§ YOUR TASK
Print what the records say exactly, and omit the pictures.

(Beginning of EXTRACTED INFORMATION)

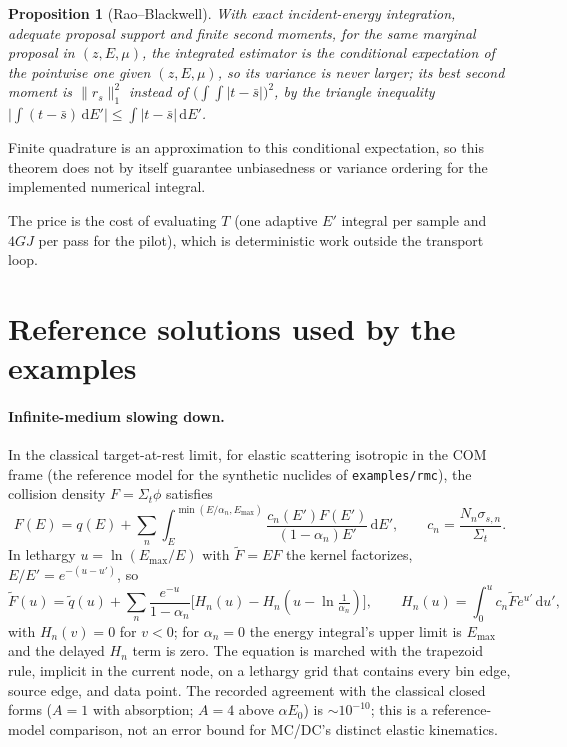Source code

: \documentclass[11pt]{article}
\newtheorem{proposition}{Proposition}
\newcommand{\dd}{\,\mathrm{d}}
\newcommand{\Sigt}{\Sigma_t}
\begin{document}
\begin{proposition}[Rao--Blackwell]
With exact incident-energy integration, adequate proposal support and finite second
moments, for the same marginal proposal in $(z,E,\mu)$, the integrated estimator is the
conditional expectation of the pointwise one given $(z,E,\mu)$, so its variance is never
larger; its best second moment is $\|r_s\|_1^2$ instead of
$\big(\int\!\!\int|t-\bar s|\big)^2$, by the triangle inequality
$\big|\int(t-\bar s)\dd E'\big|\le\int|t-\bar s|\dd E'$.
\end{proposition}
Finite quadrature is an approximation to this conditional expectation, so this
theorem does not by itself guarantee unbiasedness or variance ordering for the
implemented numerical integral.

\noindent The price is the cost of evaluating $T$ (one adaptive $E'$ integral per
sample and $4GJ$ per pass for the pilot), which is deterministic work outside the
transport loop.

\appendix
\section{Reference solutions used by the examples}

\paragraph{Infinite-medium slowing down.} In the classical target-at-rest limit,
for elastic scattering isotropic in the COM frame (the reference model for the
synthetic nuclides of \texttt{examples/rmc}), the
collision density $F=\Sigt\phi$ satisfies
\begin{equation}
  F(E)=q(E)+\sum_n\int_E^{\min(E/\alpha_n,E_{\max})}
  \frac{c_n(E')F(E')}{(1-\alpha_n)E'}\dd E',\qquad c_n=\frac{N_n\sigma_{s,n}}{\Sigt}.
\end{equation}
In lethargy $u=\ln(E_{\max}/E)$ with $\tilde F=EF$ the kernel factorizes,
$E/E'=e^{-(u-u')}$, so
\begin{equation}
  \tilde F(u)=\tilde q(u)+\sum_n\frac{e^{-u}}{1-\alpha_n}
  \Big[H_n(u)-H_n(u-\ln\tfrac{1}{\alpha_n})\Big],\qquad
  H_n(u)=\int_0^u c_n\tilde F e^{u'}\dd u',
\end{equation}
with $H_n(v)=0$ for $v<0$; for $\alpha_n=0$ the energy integral's upper limit
is $E_{\max}$ and the delayed $H_n$ term is zero.
The equation is marched with the trapezoid rule, implicit in the current node, on a
lethargy grid that contains every bin edge, source edge, and data point. The recorded
agreement with the classical closed forms ($A=1$ with absorption; $A=4$ above
$\alpha E_0$) is $\sim10^{-10}$; this is a reference-model comparison, not an error
bound for MC/DC's distinct elastic kinematics.
\end{document}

(End of EXTRACTED INFORMATION)

§ RESULT BELOW
Source code

: \documentclass[11pt]{article}
\newtheorem{proposition}{Proposition}
\newcommand{\dd}{\,\mathrm{d}}
\newcommand{\Sigt}{\Sigma_t}
\begin{document}
\begin{proposition}[Rao--Blackwell]
With exact incident-energy integration, adequate proposal support and finite second
moments, for the same marginal proposal in $(z,E,\mu)$, the integrated estimator is the
conditional expectation of the pointwise one given $(z,E,\mu)$, so its variance is never
larger; its best second moment is $\|r_s\|_1^2$ instead of
$\big(\int\!\!\int|t-\bar s|\big)^2$, by the triangle inequality
$\big|\int(t-\bar s)\dd E'\big|\le\int|t-\bar s|\dd E'$.
\end{proposition}
Finite quadrature is an approximation to this conditional expectation, so this
theorem does not by itself guarantee unbiasedness or variance ordering for the
implemented numerical integral.

\noindent The price is the cost of evaluating $T$ (one adaptive $E'$ integral per
sample and $4GJ$ per pass for the pilot), which is deterministic work outside the
transport loop.

\appendix
\section{Reference solutions used by the examples}

\paragraph{Infinite-medium slowing down.} In the classical target-at-rest limit,
for elastic scattering isotropic in the COM frame (the reference model for the
synthetic nuclides of \texttt{examples/rmc}), the
collision density $F=\Sigt\phi$ satisfies
\begin{equation}
  F(E)=q(E)+\sum_n\int_E^{\min(E/\alpha_n,E_{\max})}
  \frac{c_n(E')F(E')}{(1-\alpha_n)E'}\dd E',\qquad c_n=\frac{N_n\sigma_{s,n}}{\Sigt}.
\end{equation}
In lethargy $u=\ln(E_{\max}/E)$ with $\tilde F=EF$ the kernel factorizes,
$E/E'=e^{-(u-u')}$, so
\begin{equation}
  \tilde F(u)=\tilde q(u)+\sum_n\frac{e^{-u}}{1-\alpha_n}
  \Big[H_n(u)-H_n(u-\ln\tfrac{1}{\alpha_n})\Big],\qquad
  H_n(u)=\int_0^u c_n\tilde F e^{u'}\dd u',
\end{equation}
with $H_n(v)=0$ for $v<0$; for $\alpha_n=0$ the energy integral's upper limit
is $E_{\max}$ and the delayed $H_n$ term is zero.
The equation is marched with the trapezoid rule, implicit in the current node, on a
lethargy grid that contains every bin edge, source edge, and data point. The recorded
agreement with the classical closed forms ($A=1$ with absorption; $A=4$ above
$\alpha E_0$) is $\sim10^{-10}$; this is a reference-model comparison, not an error
bound for MC/DC's distinct elastic kinematics.
\end{document}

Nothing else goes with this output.